Chris peered sideways at JC who was slumped next to him, head resting on Chris’ shoulder. “I think he’s asleep. He’d better be asleep, he’s fucking drooling all over my shirt. You want a beer, you’re gonna have to tell us why you gave pecker snot the boot.”

“Bite me.”

“Oh, come on, Lance. It can’t be that bad. Did he have bad breath? Did he pick his nose at the movies? Did he keep beating you at Scrabble? Did he want to spank you? Did he want to spank Joey? Did he find out you were an alien? Did he find out you wanted to use him as an incubator for alien babies who would suck the life force out of humankind and repopulate the world with freakish banana shaped life forms that have sex with lamp posts and only listen to the Captain and Tenille? Did--“

“Fuck! Would you shut up! He said your hair was stupid! There, are you happy now?”

“Um. Okay. You,” Chris said, throwing a bottle cap at Justin. “Stop giggling. It’s very unmanly. But, you know, my hair iskind of stupid, Lance.”

“Of course your hair is stupid. That’s hardly the point.”

“Right. Of course. So that’s good then. We all agree my hair’s stupid which makes me feel so much better about being me, but my stupid hair isn’t the point. So, what is the point?”

“The point is, your stupid hair is none of his fucking business. Which he just didn’t seem to get. And since it didn’t seem likely that he was going to be getting it any time soon, I told him to bug off. End of story.”

“Kind of a dumb reason to break up,” Joey said. “Just, you know. If all your boyfriends are going to have to like Chris’ hair, you’re probably going to find the pickings pretty slim.”

Chris nodded and shook his dreds at Lance. “Man’s got a point.”

“Yeah, well, you guys are as dense as he was, so you’re in no position to be offering advice. Now, is someone going to pass me a beer, or do I have to tell Lynn y’all are feeding Justin alcohol again?”

Within a month, they were back in the States, and Lance started dating in earnest. There were more opportunities, for one thing. He’d finally come out to his mom, and to help him celebrate, Chris bought him a copy of Fodor’s Gay Guide to the USA. Joey, Chris and JC took turns hauling him off to gay bars in whatever city they happened to be touring, and that turned out to be just the kick start Lance needed. For the next few weeks, before their faces were so well known they couldn’t buy a pop in corner store without being asked for an autograph, he was out with a different guy almost every night. 

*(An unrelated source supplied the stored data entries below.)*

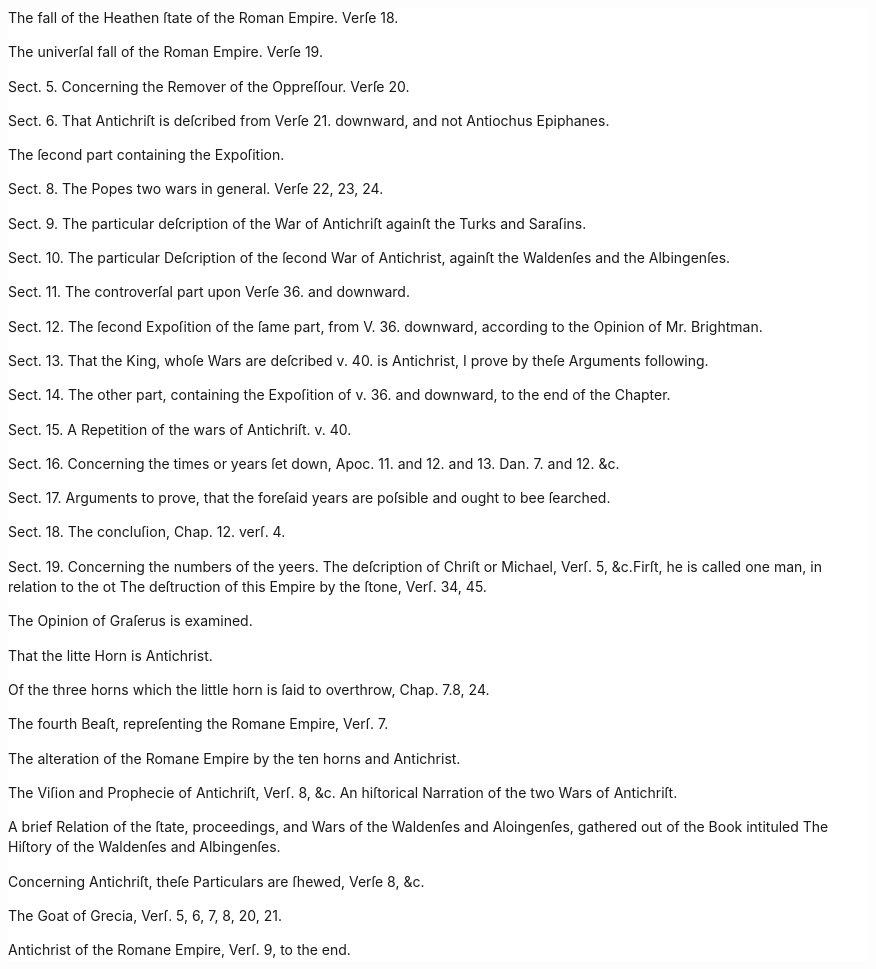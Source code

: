 The fall of the Heathen ſtate of the Roman Empire. Verſe 18.

The univerſal fall of the Roman Empire. Verſe 19.

Sect. 5. Concerning the Remover of the Oppreſſour. Verſe 20.

Sect. 6. That Antichriſt is deſcribed from Verſe 21. downward, and not Antiochus Epiphanes.

The ſecond part containing the Expoſition.

Sect. 8. The Popes two wars in general. Verſe 22, 23, 24.

Sect. 9. The particular deſcription of the War of Antichriſt againſt the Turks and Saraſins.

Sect. 10. The particular Deſcription of the ſecond War of Antichrist, againſt the Waldenſes and the Albingenſes.

Sect. 11. The controverſal part upon Verſe 36. and downward.

Sect. 12. The ſecond Expoſition of the ſame part, from V. 36. downward, according to the Opinion of Mr. Brightman.

Sect. 13. That the King, whoſe Wars are deſcribed v. 40. is Antichrist, I prove by theſe Arguments following.

Sect. 14. The other part, containing the Expoſition of v. 36. and downward, to the end of the Chapter.

Sect. 15. A Repetition of the wars of Antichriſt. v. 40.

Sect. 16. Concerning the times or years ſet down, Apoc. 11. and 12. and 13. Dan. 7. and 12. &c.

Sect. 17. Arguments to prove, that the foreſaid years are poſsible and ought to bee ſearched.

Sect. 18. The concluſion, Chap. 12. verſ. 4.

Sect. 19. Concerning the numbers of the yeers.
The deſcription of Chriſt or Michael, Verſ. 5, &c.Firſt, he is called one man, in relation to the ot
The deſtruction of this Empire by the ſtone, Verſ. 34, 45.

The Opinion of Graſerus is examined.

That the litte Horn is Antichrist.

Of the three horns which the little horn is ſaid to overthrow, Chap. 7.8, 24.

The fourth Beaſt, repreſenting the Romane Empire, Verſ. 7.

The alteration of the Romane Empire by the ten horns and Antichrist.

The Viſion and Prophecie of Antichriſt, Verſ. 8, &c. An hiſtorical Narration of the two Wars of Antichriſt.

A brief Relation of the ſtate, proceedings, and Wars of the Waldenſes and Aloingenſes, gathered out of the Book intituled The Hiſtory of the Waldenſes and Albingenſes.

Concerning Antichriſt, theſe Particulars are ſhewed, Verſe 8, &c.

The Goat of Grecia, Verſ. 5, 6, 7, 8, 20, 21.

Antichrist of the Romane Empire, Verſ. 9, to the end.
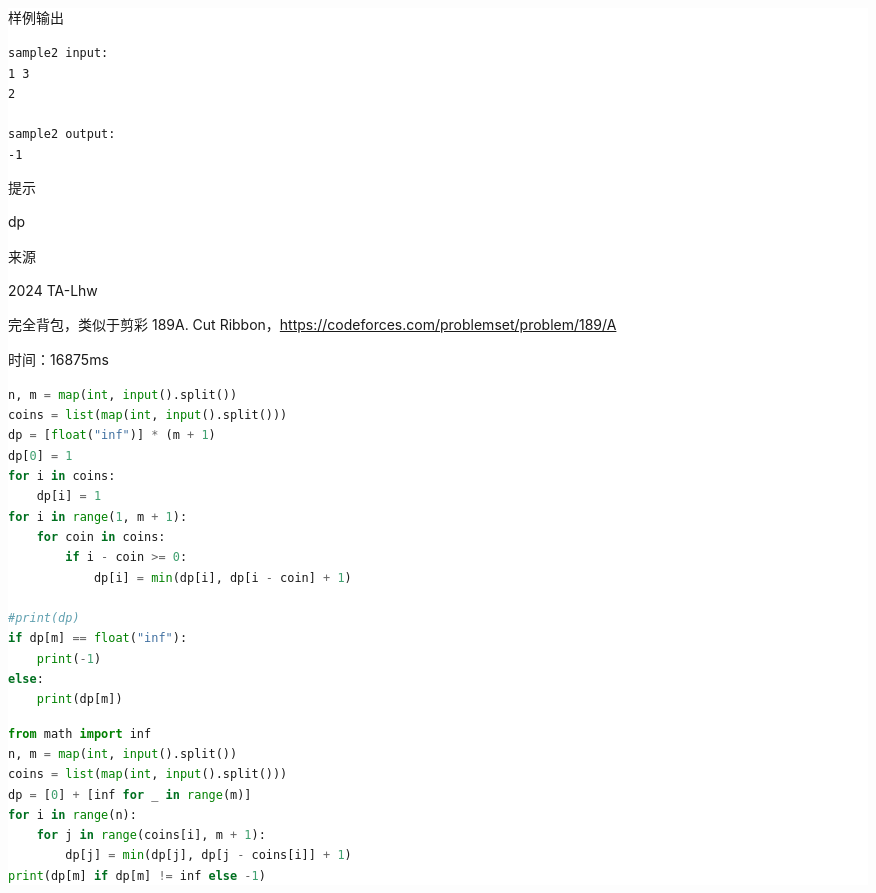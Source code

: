 样例输出

```
sample2 input:
1 3
2

sample2 output:
-1
```

提示

dp

来源

2024 TA-Lhw



完全背包，类似于剪彩 189A. Cut Ribbon，https://codeforces.com/problemset/problem/189/A



时间：16875ms

```python
n, m = map(int, input().split())
coins = list(map(int, input().split()))
dp = [float("inf")] * (m + 1)
dp[0] = 1
for i in coins:
    dp[i] = 1
for i in range(1, m + 1):
    for coin in coins:
        if i - coin >= 0:
            dp[i] = min(dp[i], dp[i - coin] + 1)

#print(dp)
if dp[m] == float("inf"):
    print(-1)
else:
    print(dp[m])
```



```python
from math import inf
n, m = map(int, input().split())
coins = list(map(int, input().split()))
dp = [0] + [inf for _ in range(m)]
for i in range(n):
    for j in range(coins[i], m + 1):
        dp[j] = min(dp[j], dp[j - coins[i]] + 1)
print(dp[m] if dp[m] != inf else -1)
```
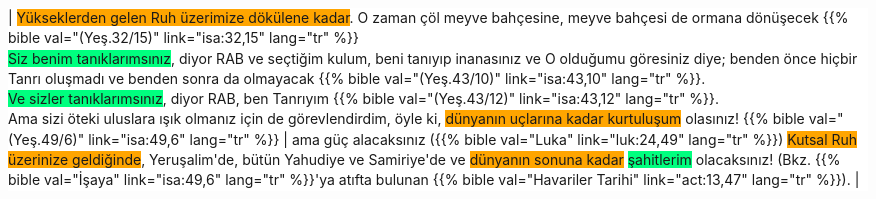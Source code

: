 | <span style="background:orange;">Yükseklerden gelen Ruh üzerimize dökülene kadar</span>. O zaman çöl meyve bahçesine, meyve bahçesi de ormana dönüşecek {{% bible val="(Yeş.32/15)" link="isa:32,15" lang="tr" %}} </br> <span style="background:#00FF7F;">Siz benim tanıklarımsınız</span>, diyor RAB ve seçtiğim kulum, beni tanıyıp inanasınız ve O olduğumu göresiniz diye; benden önce hiçbir Tanrı oluşmadı ve benden sonra da olmayacak {{% bible val="(Yeş.43/10)" link="isa:43,10" lang="tr" %}}. </br> <span style="background:#00FF7F;">Ve sizler tanıklarımsınız</span>, diyor RAB, ben Tanrıyım {{% bible val="(Yeş.43/12)" link="isa:43,12" lang="tr" %}}. </br> Ama sizi öteki uluslara ışık olmanız için de görevlendirdim, öyle ki, <span style="background:orange;">dünyanın uçlarına kadar kurtuluşum</span> olasınız! {{% bible val="(Yeş.49/6)" link="isa:49,6" lang="tr" %}} | ama güç alacaksınız ({{% bible val="Luka" link="luk:24,49" lang="tr" %}}) <span style="background:orange;">Kutsal Ruh üzerinize geldiğinde</span>, Yeruşalim'de, bütün Yahudiye ve Samiriye'de ve <span style="background:orange;">dünyanın sonuna kadar</span> <span style="background:#00FF7F;">şahitlerim</span> olacaksınız! (Bkz. {{% bible val="İşaya" link="isa:49,6" lang="tr" %}}'ya atıfta bulunan {{% bible val="Havariler Tarihi" link="act:13,47" lang="tr" %}}). |

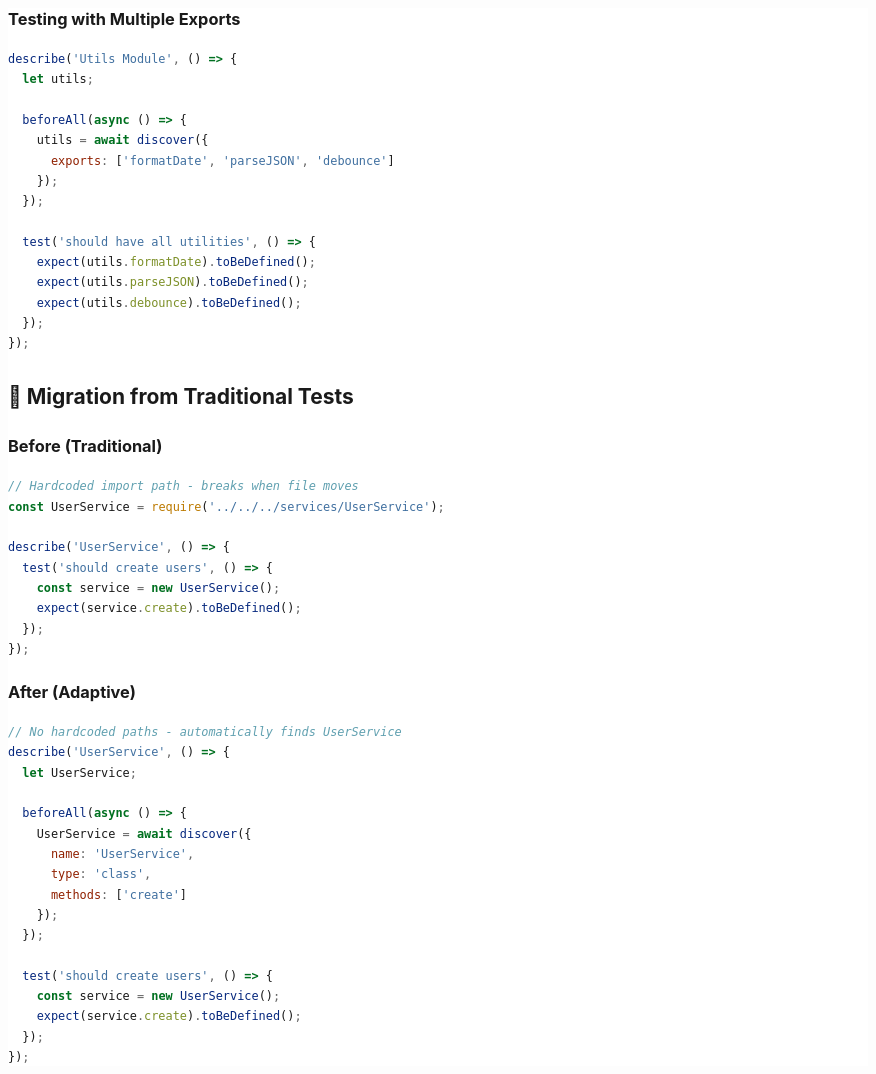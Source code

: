 ### Testing with Multiple Exports

```javascript
describe('Utils Module', () => {
  let utils;

  beforeAll(async () => {
    utils = await discover({
      exports: ['formatDate', 'parseJSON', 'debounce']
    });
  });

  test('should have all utilities', () => {
    expect(utils.formatDate).toBeDefined();
    expect(utils.parseJSON).toBeDefined();
    expect(utils.debounce).toBeDefined();
  });
});
```

## 🚦 Migration from Traditional Tests

### Before (Traditional)

```javascript
// Hardcoded import path - breaks when file moves
const UserService = require('../../../services/UserService');

describe('UserService', () => {
  test('should create users', () => {
    const service = new UserService();
    expect(service.create).toBeDefined();
  });
});
```

### After (Adaptive)

```javascript
// No hardcoded paths - automatically finds UserService
describe('UserService', () => {
  let UserService;

  beforeAll(async () => {
    UserService = await discover({
      name: 'UserService',
      type: 'class',
      methods: ['create']
    });
  });

  test('should create users', () => {
    const service = new UserService();
    expect(service.create).toBeDefined();
  });
});
```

Prodded for details one night when Lance was hitting the clubs and the rest of them were kicking back and getting stoned at the hotel, Joey told Chris that Lance wasn’t actually “um, doing it” with any of the guys he dated. 

“Do you think maybe he’s not really gay?” Justin asked. “Because that’s pretty weird, isn’t it? For a gay guy?”

Chris decided not to smack him in the head, mostly because he was too stoned to want to move that quickly, but also because Joey beat him to it.

“That’s kind of an offensive stereotype, you know, Justin,” JC said. “I don’t know where on earth you got the idea that just because a person is gay he’ll jump into any old bed just because it’s there.”

“Yeah, you don’t wanna be basing your conceptions of the gay lifestyle on JC’s mating habits,” Chris told him. “Some gay folk actually prefer to be introduced before they start sucking a guy’s dick.”

JC just snickered happily and rolled another joint. “Whatever. Sometimes I just don’t have time for the social niceties. You know how busy we are.”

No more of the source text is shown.